Subsections


3. Independent Component Analysis


3.1 Motivation

Imagine a room with many sound sources, for example, multiple people speaking simultaneously and perhaps some music in the background. The sounds in the room are recorded using multiple microphones. These recorded signals are weighted sums of the original signals emitted from the different sound sources. The mixing of the signals depends on, for example, the location of the microphones or the acoustic properties of the environment. It would be very useful to be able to estimate the original source signals from the observed mixed signals alone. As an illustration, consider the source signals in Figure 3.1(a) and the microphone recordings in Figure 3.1(b). These are not very realistic sound signals, but should illustrate the problem clearly.
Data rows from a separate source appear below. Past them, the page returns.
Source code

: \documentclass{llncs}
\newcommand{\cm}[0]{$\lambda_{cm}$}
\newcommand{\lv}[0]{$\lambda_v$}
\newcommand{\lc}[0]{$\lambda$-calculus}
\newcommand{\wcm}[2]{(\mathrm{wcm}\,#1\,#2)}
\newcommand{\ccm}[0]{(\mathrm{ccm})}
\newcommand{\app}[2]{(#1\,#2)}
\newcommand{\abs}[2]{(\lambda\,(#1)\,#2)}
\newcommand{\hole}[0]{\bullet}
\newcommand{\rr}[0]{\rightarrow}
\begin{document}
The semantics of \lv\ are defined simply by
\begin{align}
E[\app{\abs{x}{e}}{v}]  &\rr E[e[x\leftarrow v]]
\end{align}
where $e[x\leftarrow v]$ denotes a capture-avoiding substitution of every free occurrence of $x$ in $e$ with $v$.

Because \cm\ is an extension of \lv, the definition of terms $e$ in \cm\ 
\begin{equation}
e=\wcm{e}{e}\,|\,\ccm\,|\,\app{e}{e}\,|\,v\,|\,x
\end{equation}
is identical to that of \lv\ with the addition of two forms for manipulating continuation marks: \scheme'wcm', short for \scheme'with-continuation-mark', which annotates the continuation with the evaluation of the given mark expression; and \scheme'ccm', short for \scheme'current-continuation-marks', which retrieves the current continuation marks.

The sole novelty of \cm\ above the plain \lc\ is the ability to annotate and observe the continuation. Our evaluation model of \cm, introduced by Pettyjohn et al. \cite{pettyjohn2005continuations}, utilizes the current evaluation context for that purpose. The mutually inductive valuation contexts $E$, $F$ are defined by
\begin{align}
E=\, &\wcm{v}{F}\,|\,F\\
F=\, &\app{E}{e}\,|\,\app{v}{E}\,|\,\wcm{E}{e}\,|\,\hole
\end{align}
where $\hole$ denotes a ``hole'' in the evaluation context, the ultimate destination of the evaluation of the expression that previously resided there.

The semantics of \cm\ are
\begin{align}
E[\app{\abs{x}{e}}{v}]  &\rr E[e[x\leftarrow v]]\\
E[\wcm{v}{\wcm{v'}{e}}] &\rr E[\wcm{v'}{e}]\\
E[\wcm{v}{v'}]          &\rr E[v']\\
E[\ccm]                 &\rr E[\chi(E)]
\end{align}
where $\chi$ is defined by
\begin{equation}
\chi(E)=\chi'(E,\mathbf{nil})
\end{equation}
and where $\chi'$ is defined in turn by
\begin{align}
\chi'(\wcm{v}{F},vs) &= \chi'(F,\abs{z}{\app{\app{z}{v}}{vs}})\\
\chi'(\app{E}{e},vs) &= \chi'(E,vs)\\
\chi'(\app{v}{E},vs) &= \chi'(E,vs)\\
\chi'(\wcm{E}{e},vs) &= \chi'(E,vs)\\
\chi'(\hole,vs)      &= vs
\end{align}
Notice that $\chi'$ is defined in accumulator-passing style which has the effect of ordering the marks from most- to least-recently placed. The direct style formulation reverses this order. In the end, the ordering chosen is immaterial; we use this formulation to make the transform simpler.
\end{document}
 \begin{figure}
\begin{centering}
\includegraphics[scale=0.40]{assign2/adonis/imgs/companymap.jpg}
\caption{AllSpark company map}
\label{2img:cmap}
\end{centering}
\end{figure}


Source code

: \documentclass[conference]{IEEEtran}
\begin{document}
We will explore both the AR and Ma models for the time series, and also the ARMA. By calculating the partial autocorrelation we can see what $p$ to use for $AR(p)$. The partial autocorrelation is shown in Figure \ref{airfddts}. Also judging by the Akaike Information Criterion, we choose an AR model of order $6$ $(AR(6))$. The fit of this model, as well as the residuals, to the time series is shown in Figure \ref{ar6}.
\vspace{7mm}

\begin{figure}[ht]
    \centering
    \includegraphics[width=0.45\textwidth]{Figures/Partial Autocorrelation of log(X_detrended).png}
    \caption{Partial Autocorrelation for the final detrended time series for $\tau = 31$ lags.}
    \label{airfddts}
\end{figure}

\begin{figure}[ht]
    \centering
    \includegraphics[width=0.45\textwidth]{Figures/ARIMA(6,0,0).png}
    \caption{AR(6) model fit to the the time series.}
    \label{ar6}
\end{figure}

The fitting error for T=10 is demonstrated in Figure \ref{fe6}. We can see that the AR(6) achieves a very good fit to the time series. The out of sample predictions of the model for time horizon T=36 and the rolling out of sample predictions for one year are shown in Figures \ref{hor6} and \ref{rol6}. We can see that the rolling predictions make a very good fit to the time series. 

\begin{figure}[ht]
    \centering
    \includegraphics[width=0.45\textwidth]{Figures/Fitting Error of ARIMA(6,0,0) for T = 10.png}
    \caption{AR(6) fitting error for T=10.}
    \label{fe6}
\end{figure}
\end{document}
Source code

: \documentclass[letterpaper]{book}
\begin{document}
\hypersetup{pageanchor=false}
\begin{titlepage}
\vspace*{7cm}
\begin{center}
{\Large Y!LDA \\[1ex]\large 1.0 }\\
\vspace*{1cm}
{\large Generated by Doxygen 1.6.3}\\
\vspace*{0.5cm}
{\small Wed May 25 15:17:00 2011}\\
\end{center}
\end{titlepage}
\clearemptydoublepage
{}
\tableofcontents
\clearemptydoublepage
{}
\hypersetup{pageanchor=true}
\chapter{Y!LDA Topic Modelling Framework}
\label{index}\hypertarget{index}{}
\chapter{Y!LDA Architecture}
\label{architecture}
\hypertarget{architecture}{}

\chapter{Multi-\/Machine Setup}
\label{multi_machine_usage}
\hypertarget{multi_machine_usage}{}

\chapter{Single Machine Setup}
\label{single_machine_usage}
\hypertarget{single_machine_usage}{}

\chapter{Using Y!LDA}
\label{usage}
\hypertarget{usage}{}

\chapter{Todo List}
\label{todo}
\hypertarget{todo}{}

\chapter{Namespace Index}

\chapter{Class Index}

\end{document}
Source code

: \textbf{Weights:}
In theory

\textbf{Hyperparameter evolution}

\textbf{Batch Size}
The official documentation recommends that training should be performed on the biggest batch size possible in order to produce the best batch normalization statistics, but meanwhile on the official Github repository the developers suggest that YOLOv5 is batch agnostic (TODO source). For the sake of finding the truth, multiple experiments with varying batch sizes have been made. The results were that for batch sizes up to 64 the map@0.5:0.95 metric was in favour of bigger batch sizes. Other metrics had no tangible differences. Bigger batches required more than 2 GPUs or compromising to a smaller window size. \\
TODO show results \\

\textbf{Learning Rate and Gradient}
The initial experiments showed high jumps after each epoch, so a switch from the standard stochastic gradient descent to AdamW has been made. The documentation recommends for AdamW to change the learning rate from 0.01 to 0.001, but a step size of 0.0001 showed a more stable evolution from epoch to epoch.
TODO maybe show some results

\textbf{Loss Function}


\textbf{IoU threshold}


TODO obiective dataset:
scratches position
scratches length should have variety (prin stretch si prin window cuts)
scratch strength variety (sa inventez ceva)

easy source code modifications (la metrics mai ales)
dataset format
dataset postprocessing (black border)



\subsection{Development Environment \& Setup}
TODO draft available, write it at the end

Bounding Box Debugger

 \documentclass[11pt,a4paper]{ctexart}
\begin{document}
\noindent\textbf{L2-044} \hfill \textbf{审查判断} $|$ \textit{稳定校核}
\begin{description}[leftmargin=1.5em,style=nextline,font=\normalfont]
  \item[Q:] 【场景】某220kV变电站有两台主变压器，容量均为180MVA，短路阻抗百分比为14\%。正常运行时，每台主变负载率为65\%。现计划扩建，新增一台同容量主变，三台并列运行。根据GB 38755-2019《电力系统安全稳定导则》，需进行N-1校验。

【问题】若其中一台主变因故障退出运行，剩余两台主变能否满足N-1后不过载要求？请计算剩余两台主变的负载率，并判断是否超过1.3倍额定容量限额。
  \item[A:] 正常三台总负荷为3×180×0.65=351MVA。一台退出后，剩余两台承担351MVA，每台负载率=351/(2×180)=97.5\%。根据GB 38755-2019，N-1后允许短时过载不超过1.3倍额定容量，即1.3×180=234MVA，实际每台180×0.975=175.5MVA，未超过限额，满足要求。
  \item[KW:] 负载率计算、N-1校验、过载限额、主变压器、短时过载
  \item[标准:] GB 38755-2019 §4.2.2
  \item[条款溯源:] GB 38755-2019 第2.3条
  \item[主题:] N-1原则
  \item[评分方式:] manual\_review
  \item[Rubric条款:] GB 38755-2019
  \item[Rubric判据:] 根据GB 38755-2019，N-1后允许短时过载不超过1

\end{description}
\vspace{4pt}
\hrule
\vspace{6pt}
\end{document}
It may seem impossible to estimate the source signals from the observed ones.

Figure 3.1: Illustration of source separation. (a) Each of the signals is emitted from a different source. (b) The recorded signals are differently mixed observations of the original source signals. (c) The source signals are estimated using only the observed mixed signals. The signals match very closely to the true source signals, with only minor differences like the reversed signs.
\includegraphics[width=0.24\textwidth]{images/ica_source1.eps} \includegraphics[width=0.24\textwidth]{images/ica_source2.eps} \includegraphics[width=0.24\textwidth]{images/ica_source3.eps} \includegraphics[width=0.24\textwidth]{images/ica_source4.eps}
(a)
\includegraphics[width=0.24\textwidth]{images/ica_mix1.eps} \includegraphics[width=0.24\textwidth]{images/ica_mix2.eps} \includegraphics[width=0.24\textwidth]{images/ica_mix3.eps} \includegraphics[width=0.24\textwidth]{images/ica_mix4.eps}
(b)
\includegraphics[width=0.24\textwidth]{images/ica_ic1.eps} \includegraphics[width=0.24\textwidth]{images/ica_ic2.eps} \includegraphics[width=0.24\textwidth]{images/ica_ic3.eps} \includegraphics[width=0.24\textwidth]{images/ica_ic4.eps}
(c)

The idea of solving the original source signals using only the observed signals with unknown mixing and minimal, if any, information on the sources is called blind source separation (BSS) (c.f., Jutten and Herault, 1991, Cardoso, 1990). If the mixing were known, the problem could be solved using classical methods. Yet, the problem of solving both the mixing and the original sources at the same time is considerably difficult. Approaches to solving it need to make some, hopefully minimal, assumptions. For example, assuming that the sources contain significant autocorrelations allows the use of temporal decorrelation algorithms, such as SOBI (Belouchrani et al., 1993) or TDSEP (Ziehe and Müller, 1998).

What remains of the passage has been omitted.